Gambling-with-RL--WiDS

The main repo for the WiDS 2024 project - Gambling with RL

Week 1 : MDP

We'll be focusing on the basics of RL and essential Python programming skills, laying the groundwork for further exploration.
Our main aim would be to get a general intro to RL and explore the fundamentals of Markov Decision Processes (MDPs), focusing on their structure, components, and role in modeling decision-making in reinforcement learning.

Week 2 : Dynamic Programming

This week, we'll dive into basic RL algorithms, specifically Policy and Value Iteration. Our goal is to understand how these fundamental techniques help solve MDPs by iteratively improving policies and estimating value functions. Tasks:

-Carefully read Chapter 3 of Grokking Deep Reinforcement Learning to grasp the concepts of Policy and Value Iteration. -Solve the upcoming assignment to reinforce your understanding.

Extra Resources:

Watch the provided video resources for a deeper understanding of expected returns, policies, value functions, and optimal policies.
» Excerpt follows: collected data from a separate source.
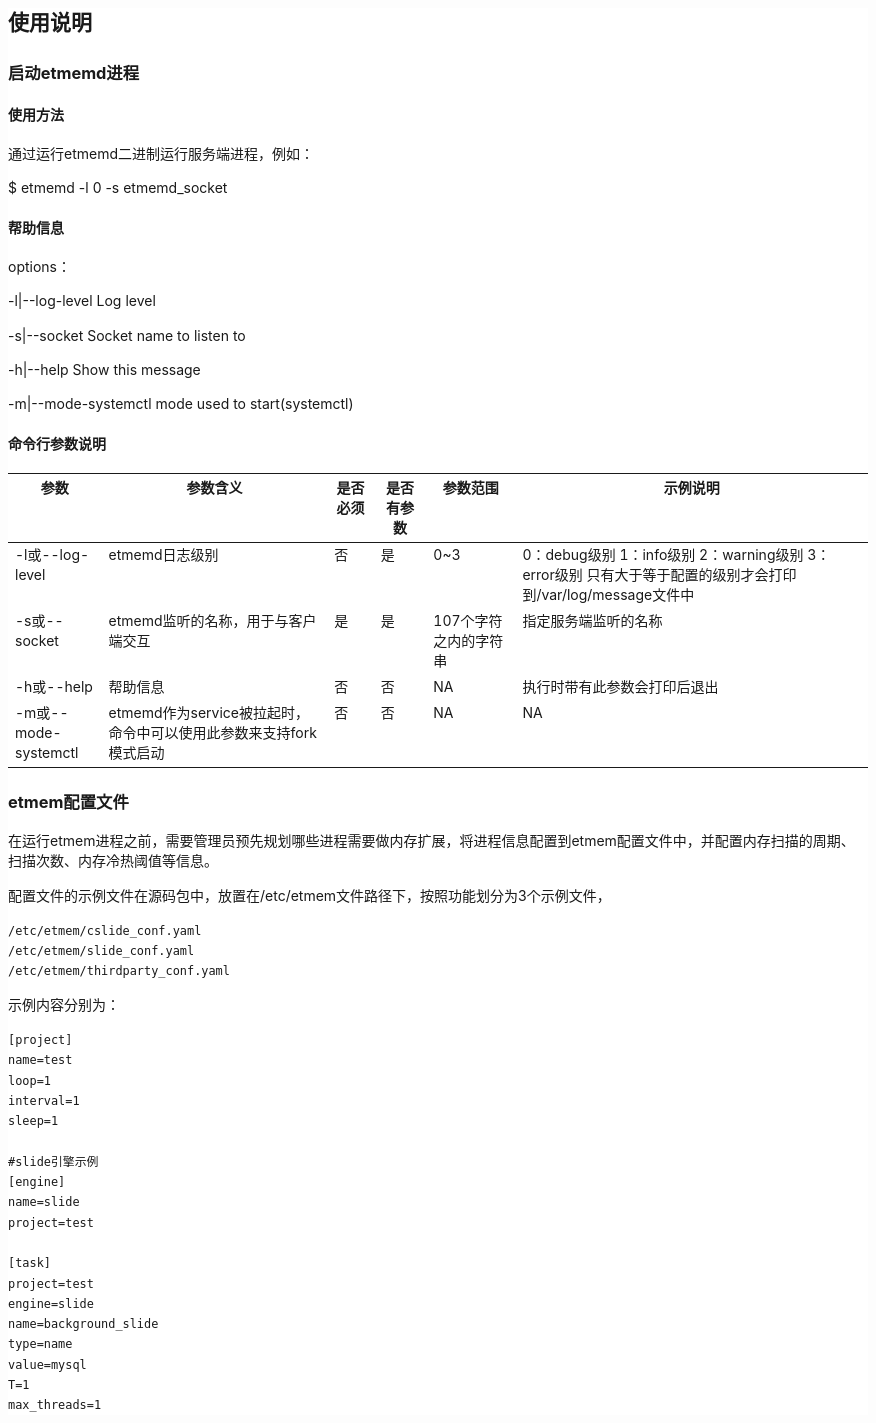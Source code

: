 
## 使用说明

### 启动etmemd进程

#### 使用方法

通过运行etmemd二进制运行服务端进程，例如：

$ etmemd -l 0 -s etmemd_socket

#### 帮助信息

options：

-l|\-\-log-level <log-level>  Log level

-s|\-\-socket <sockect name>  Socket name to listen to

-h|\-\-help  Show this message

-m|\-\-mode-systemctl mode used to start(systemctl)

#### 命令行参数说明

| 参数            | 参数含义                           | 是否必须 | 是否有参数 | 参数范围              | 示例说明                                                     |
| --------------- | ---------------------------------- | -------- | ---------- | --------------------- | ------------------------------------------------------------ |
| -l或\-\-log-level | etmemd日志级别                     | 否       | 是         | 0~3                   | 0：debug级别   1：info级别   2：warning级别   3：error级别   只有大于等于配置的级别才会打印到/var/log/message文件中 |
| -s或\-\-socket    | etmemd监听的名称，用于与客户端交互 | 是       | 是         | 107个字符之内的字符串 | 指定服务端监听的名称                                         |
| -h或\-\-help      | 帮助信息                           | 否       | 否         | NA                    | 执行时带有此参数会打印后退出                                 |
| -m或\-\-mode-systemctl|	etmemd作为service被拉起时，命令中可以使用此参数来支持fork模式启动|	否|	否|	NA|	NA|
### etmem配置文件

在运行etmem进程之前，需要管理员预先规划哪些进程需要做内存扩展，将进程信息配置到etmem配置文件中，并配置内存扫描的周期、扫描次数、内存冷热阈值等信息。

配置文件的示例文件在源码包中，放置在/etc/etmem文件路径下，按照功能划分为3个示例文件，

```
/etc/etmem/cslide_conf.yaml
/etc/etmem/slide_conf.yaml
/etc/etmem/thirdparty_conf.yaml
```
示例内容分别为：

```
[project]
name=test
loop=1
interval=1
sleep=1

#slide引擎示例
[engine]
name=slide
project=test

[task]
project=test
engine=slide
name=background_slide
type=name
value=mysql
T=1
max_threads=1

```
These will complement the reading and help clarify key concepts.

Week 3: Multi-Armed Bandits (MAB)

This week, we dive into Multi-Armed Bandits (MAB), a fundamental problem in Reinforcement Learning (RL) that serves as a simplified model for decision-making under uncertainty. Unlike Markov Decision Processes (MDPs), where actions influence future states, MAB problems focus on immediate rewards, making them a key concept in online learning and exploration-exploitation trade-offs.

Theory

Before starting the chapter, read Section 2.1 and the beginning of 2.2 from Page 9-10 of this resource. Then, move on to:

Grokking Chapter 4: Read the chapter carefully and solve the upcoming assignment.
Sutton and Barto, Chapter 2: Recommended after completing Grokking for deeper insights.

To enhance your understanding, read about the regret function here, which quantifies how much reward is lost due to not choosing the optimal action at every step.

Assignment

This week, we focus on implementing Multi-Armed Bandits and exploring different strategies to balance exploration vs. exploitation effectively.

Tasks

Implement and compare the following MAB algorithms:
- ϵ-Greedy Algorithm
- Upper Confidence Bound (UCB)
- Thompson Sampling
Analyze their performance on different reward distributions.
Visualize the regret for each algorithm to understand their efficiency over time.

Use the provided notebook template to implement these algorithms.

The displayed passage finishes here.